Human rights abuses in the Philippines and Myanmar were not brought up during President Rodrigo Duterte’s meeting with Myanmar’s de facto leader Aung San Suu Kyi.
“Those things were not discussed... It’s not at all an issue to us,” Trade Secretary Ramon Lopez said .
“We focused on opportunities and reforms so these are all non issues,” Lopez added.
It will be recalled that Duterte is currently beset by allegations of human rights violations over his war against illegal drugs , while Suu Kyi, Myanmar’s state counselor, has been criticized for her silence on the violence in the Rakhine state between the minority Rohingya Muslims and Buddhist locals.
During his 2-day official visit, Duterte gave $300,000 (P15,000,000) to the Myanmar government for the humanitarian efforts in Rakhine.
Lopez said the alleged human rights violations and insurgencies in both countries have not discouraged the business sector from maintaining strong trade and economic ties between Manila and Naypyidaw.
“Myanmar is a fast growing market... They are establishing new urban areas... We have Filipino companies expanding operations there for example Oishi, Unilab, URC, and Cherry Mobile,” he said.
Also yesterday, Malacañang belied reported contradictions between the statements of President Duterte and Australian Foreign Minister Julie Bishop when the two met last week in Davao City.
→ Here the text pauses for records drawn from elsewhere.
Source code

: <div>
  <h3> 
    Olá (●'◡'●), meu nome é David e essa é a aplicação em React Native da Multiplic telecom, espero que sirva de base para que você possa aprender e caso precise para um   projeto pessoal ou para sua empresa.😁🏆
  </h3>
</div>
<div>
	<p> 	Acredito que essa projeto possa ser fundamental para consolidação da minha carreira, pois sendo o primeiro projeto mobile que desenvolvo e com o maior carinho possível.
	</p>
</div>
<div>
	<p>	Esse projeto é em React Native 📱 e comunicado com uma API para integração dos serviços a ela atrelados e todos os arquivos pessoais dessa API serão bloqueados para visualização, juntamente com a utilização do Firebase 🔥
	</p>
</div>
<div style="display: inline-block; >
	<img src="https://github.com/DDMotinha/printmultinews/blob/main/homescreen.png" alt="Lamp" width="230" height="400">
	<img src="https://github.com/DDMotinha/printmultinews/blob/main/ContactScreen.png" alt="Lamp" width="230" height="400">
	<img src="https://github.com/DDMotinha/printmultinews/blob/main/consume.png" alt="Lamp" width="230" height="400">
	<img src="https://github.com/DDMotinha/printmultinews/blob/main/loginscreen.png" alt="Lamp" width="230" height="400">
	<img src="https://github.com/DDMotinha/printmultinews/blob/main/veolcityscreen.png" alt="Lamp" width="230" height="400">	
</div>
“There was no contradiction between the Australian official and the Philippine President, just a difference in perspective,” Presidential Spokesperson Ernesto Abello said in a statement.
“Since they had a productive dialogue which emphasized possible areas of constructive cooperation on the war against illegal drugs, PRRD (President Rodrigo Roa Duterte) did not deem it sufficient to mention as having been discussed,” he said.
“On the whole, the meeting was positive and just affirmed the growing Philippine-Australia relations,” he added.
Media earlier quoted Duterte as saying that he never discussed human rights with Bishop during their meeting in Davao City on Friday.
However, Bishop later told media that she visited Duterte to emphasize Australia’s concern in upholding human rights.
She claimed, in a statement to Fairfax media, that they “discussed the country’s anti-drug campaign at length.”
“I conveyed Australian and international concerns with respect to extra-judicial killings and spoke of the importance we attach to human rights and the rule-of-law,” she was quoted saying.
Duterte’s war against drugs has received mixed reactions from the international community.
The United Nations has been vocal about the need to probe the extrajudicial killings (EJKs) linked to Duterte’s anti-illegal drug campaign.